Of the six cases of reportedly damaging earthquakes that appear to lie outside the defined magnitude range, three correspond to earthquakes retrieved from the WPG16* catalogue to which values of Mw directly calculated by agencies not considered in the latter were assigned in the DDSMME (events A81, C99 and E13-257), one corresponds to simply selecting magnitude estimates from different agencies in DDSMME and the merged catalogue (E14-262), and the last two are reported to have Mw 5.55 within the WPG16* catalogue, which does not pass the criterion Mw < 5.55, while having Mw 5.549 in DDSMME (A48 and E14-052). The first four events illustrate the impact of the uncertainty that stems from different agencies obtaining different estimates of magnitude, while the last two illustrate the arbitrary nature of numerical precision within computer calculations.

The 213 reportedly damaging earthquakes that do not comply with the maximum depth limits are worthy of a more detailed investigation, as they represent 21.4% of the total number of earthquakes in the DDSMME in the period 1st January 2001–31st December 2015. Their distribution in time is not uniform, as 139 of them correspond to the period 2013–2015. As shown in Fig. 14a, b, a number of these earthquakes could comply with the criteria if the depth values reported in DDSMME were the ones assigned to them in the global earthquake catalogue herein. In order to assess the extent to which the choice of a different depth estimate (and its associated uncertainty) could have caused these earthquakes to be part of the catalogue, all depth estimates from different authors reported in the ISC Bulletin were gathered for each of them and the percentage of those that comply with the maximum depth limits was calculated.Footnote 2 Results plotted in Fig. 14c show that around 27% of these 213 earthquakes have depth estimates that pass the criterion less than 5% of the times, while around 65% do so less than 50% of the times, and suggest that exclusion of these events from the filtered catalogue was not simply due to an unlucky selection of depth estimates from those reported in the ISC Bulletin. While it would have been possible to assign the depth values reported in DDSMME to these earthquakes and, in this way, guarantee the consideration of the cases that fall within the trapezium of considered depths in Fig. 14a, this was not done herein to avoid inconsistencies with the criteria used for the compilation of the catalogue. Just like for these earthquakes, different depth estimates could have been assigned to all other earthquakes in the catalogue with more than one available estimate. Manually changing these values but not others would introduce a bias toward incorporating more damaging than non-damaging earthquakes.

Fig. 14
figure 14

Characterisation of the 213 reportedly damaging earthquakes that do not comply with the maximum depth limits: a depth as reported in DDSMME versus Mw as in the merged catalogue, b depth as in the merged catalogue versus Mw as in the merged catalogue, c percentage of depth estimates of each earthquake that comply with the maximum depth limits. Red dashed lines in (a, b) indicate the magnitude-depth range considered herein.

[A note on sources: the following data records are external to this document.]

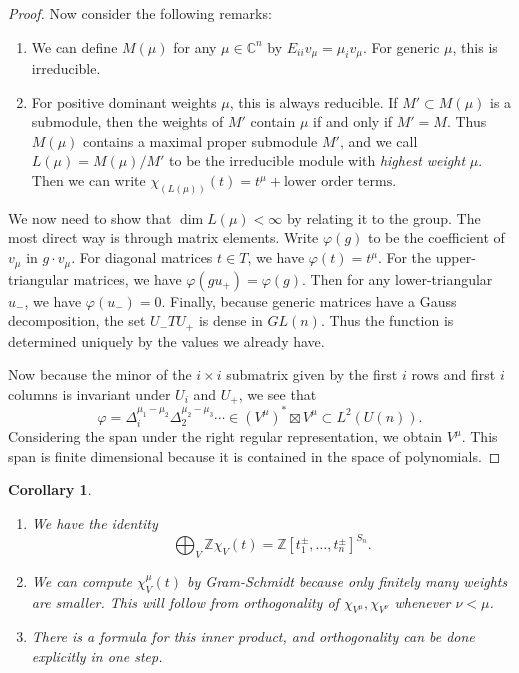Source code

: \documentclass[leqno, openany]{memoir}
\newtheorem{cor}[thm]{Corollary}
\theoremstyle{definition}
\theoremstyle{remark}
\theoremstyle{plain}
\theoremstyle{definition}
\theoremstyle{remark}
\newcommand{\C}{\mathbb{C}}
\newcommand{\Z}{\mathbb{Z}}
\begin{document}
\begin{proof}
    Now consider the following remarks:
    \begin{enumerate}
        \item We can define $M(\mu)$ for any $\mu \in \C^n$ by $E_{ii} v_{\mu} = \mu_i v_{\mu}$. For generic $\mu$, this is irreducible.
        \item For positive dominant weights $\mu$, this is always reducible. If $M' \subset M(\mu)$ is a submodule, then the weights of $M'$ contain $\mu$ if and only if $M' = M$. Thus $M(\mu)$ contains a maximal proper submodule $M'$, and we call $L(\mu) = M(\mu) / M'$ to be the irreducible module with \textit{highest weight}  $\mu$. Then we can write $\chi_{(L(\mu))}(t) = t^{\mu} + \text{lower order terms}$.
    \end{enumerate}
    We now need to show that $\dim L(\mu) < \infty$ by relating it to the group. The most direct way is through matrix elements. Write $\varphi(g)$ to be the coefficient of $v_{\mu}$ in $g \cdot v_{\mu}$. For diagonal matrices $t \in T$, we have $\varphi(t) = t^{\mu}$. For the upper-triangular matrices, we have $\varphi(gu_+) = \varphi(g)$. Then for any lower-triangular $u_-$, we have $\varphi(u_-) = 0$. Finally, because generic matrices have a Gauss decomposition, the set $U_- T U_+$ is dense in $GL(n)$. Thus the function is determined uniquely by the values we already have.

    Now because the minor of the $i \times i$ submatrix given by the first $i$ rows and first $i$ columns is invariant under $U_i$ and $U_+$, we see that 
    \[ \varphi = \Delta_i^{\mu_1 - \mu_2} \Delta_2^{\mu_2 - \mu_3} \cdots \in (V^{\mu})^* \boxtimes V^{\mu} \subset L^2(U(n)). \]
    Considering the span under the right regular representation, we obtain $V^{\mu}$. This span is finite dimensional because it is contained in the space of polynomials.
\end{proof}

\begin{cor}
    \begin{enumerate}
        \item We have the identity
            \[ \bigoplus_V \Z \chi_V(t) = {\Z[t_1^{\pm}, \ldots, t_n^{\pm}]}^{S_n}. \]
        \item We can compute $\chi_V^{\mu}(t)$ by Gram-Schmidt because only finitely many weights are smaller. This will follow from orthogonality of $\chi_{V^{\mu}}, \chi_{V^{\nu}}$ whenever $\nu < \mu$.
        \item There is a formula for this inner product, and orthogonality can be done explicitly in one step.
    \end{enumerate}
\end{cor}
\end{document}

Both (a, b) do not show one point with Mw 5.25 and depth 617 km

The existence of many supposedly deep yet reportedly damaging earthquakes can be due to (1) poor hypocentral depth resolution due to lack of the necessary good quality waveforms (i.e., the depths having actually been shallower than the reported estimates), (2) erroneous assignation of an earthquake to an entry of the EID (i.e., the selected earthquake is not the one that caused the damage/casualties; see Nievas et al. 2019b, c), (3) the earthquakes having caused unexpectedly large ground motions, (4) erroneous reporting of damage or casualties for an earthquake that did not cause either, or (5) reported consequences being indirectly related to the earthquake. An example of the latter is a Mw 5.44 event that occurred on 4th April 2013 at 06.31 UTC in Afghanistan at a depth of 239 km (E13-078 in DDSMME), for which the EID reports damage level 1—which translates into non-structural damage according to their conventions—and three injuries due to people falling off the stairs. The EID provides a link to the Earthquake-Report (2013) website, which states that the injuries were due to the panic that the shaking caused in Peshawar, and that no damage occurred. An extreme depth value of 617 km, not shown in Fig. 14a, b, corresponds to a case identified by the EID as a Mw 5.25 (mb = 5.1) event occurring on 27th November 2015 at 00.52 UTC in Acre, Brazil (E15-323 in DDSMME), the source for which was a local news website reporting on cracks on a wall of a church observed after an “earthquake of magnitude 5.1 that occurred in the dawn of Friday (27)” (Globo, 2015). While the article appears to intend to make reference to the aforementioned earthquake, there seems to be some confusion with the local time, as this earthquake did not occur during the local dawn but in the evening of the previous day. This apparent confusion and the fact that the photos published on the website show minor cracks suggests that there is a possibility that these were caused by a Mw 6.7 earthquake that occurred less than 24 h earlier, reported at a similar depth, which is deemed normal for this region of the world. These two examples illustrate the fact that the events contained in the Database of Damaging Small-to-Medium Magnitude Earthquakes are associated with different degrees of both reported consequences and reliability.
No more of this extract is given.